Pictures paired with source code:
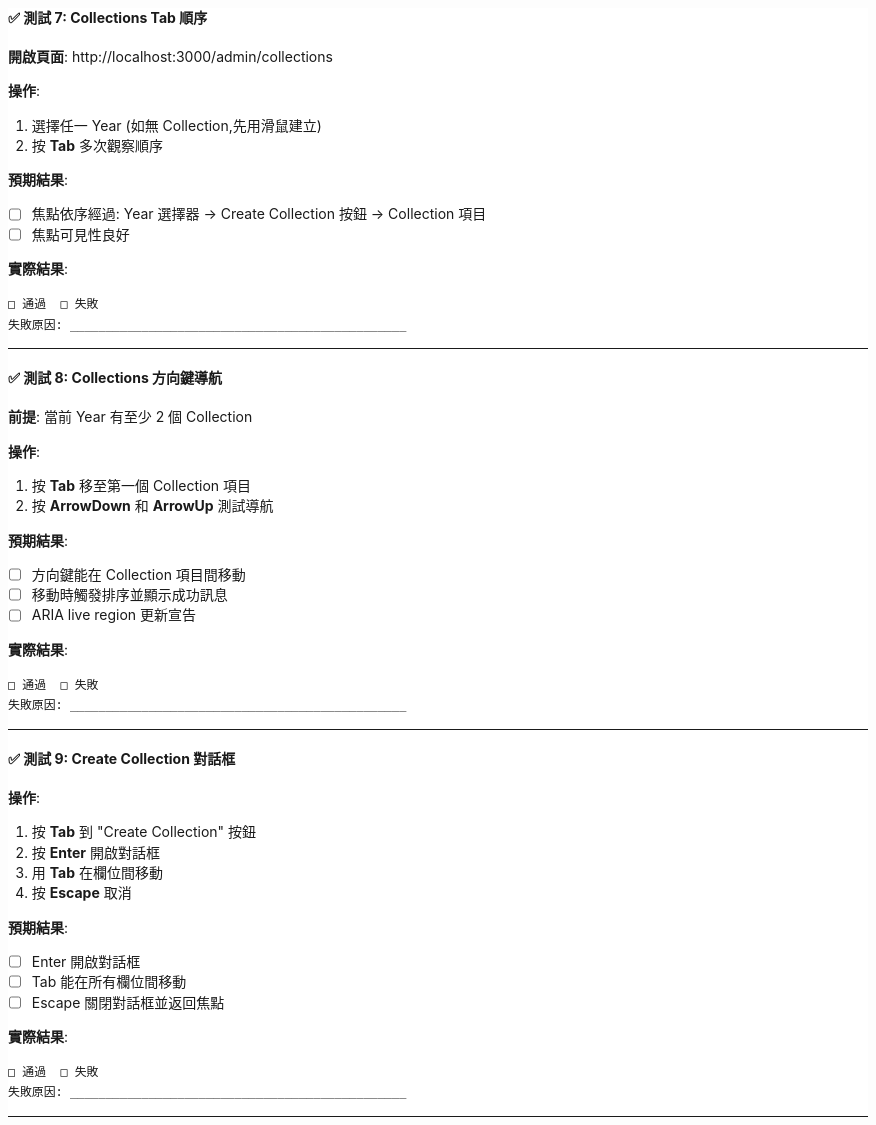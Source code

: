 #### ✅ 測試 7: Collections Tab 順序

**開啟頁面**: http://localhost:3000/admin/collections

**操作**:
1. 選擇任一 Year (如無 Collection,先用滑鼠建立)
2. 按 **Tab** 多次觀察順序

**預期結果**:
- [ ] 焦點依序經過: Year 選擇器 → Create Collection 按鈕 → Collection 項目
- [ ] 焦點可見性良好

**實際結果**:
```
□ 通過  □ 失敗
失敗原因: _______________________________________________
```

---

#### ✅ 測試 8: Collections 方向鍵導航

**前提**: 當前 Year 有至少 2 個 Collection

**操作**:
1. 按 **Tab** 移至第一個 Collection 項目
2. 按 **ArrowDown** 和 **ArrowUp** 測試導航

**預期結果**:
- [ ] 方向鍵能在 Collection 項目間移動
- [ ] 移動時觸發排序並顯示成功訊息
- [ ] ARIA live region 更新宣告

**實際結果**:
```
□ 通過  □ 失敗
失敗原因: _______________________________________________
```

---

#### ✅ 測試 9: Create Collection 對話框

**操作**:
1. 按 **Tab** 到 "Create Collection" 按鈕
2. 按 **Enter** 開啟對話框
3. 用 **Tab** 在欄位間移動
4. 按 **Escape** 取消

**預期結果**:
- [ ] Enter 開啟對話框
- [ ] Tab 能在所有欄位間移動
- [ ] Escape 關閉對話框並返回焦點

**實際結果**:
```
□ 通過  □ 失敗
失敗原因: _______________________________________________
```

---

▶ _Exercise_
From the line containing "4. 按 **Escape** 取消" down to the last line of the records above, print every line exactly, with both ends kept.

▶ _Answer to the problem_
4. 按 **Escape** 取消

**預期結果**:
- [ ] Enter 開啟對話框
- [ ] Tab 能在所有欄位間移動
- [ ] Escape 關閉對話框並返回焦點

**實際結果**:
```
□ 通過  □ 失敗
失敗原因: _______________________________________________
```

---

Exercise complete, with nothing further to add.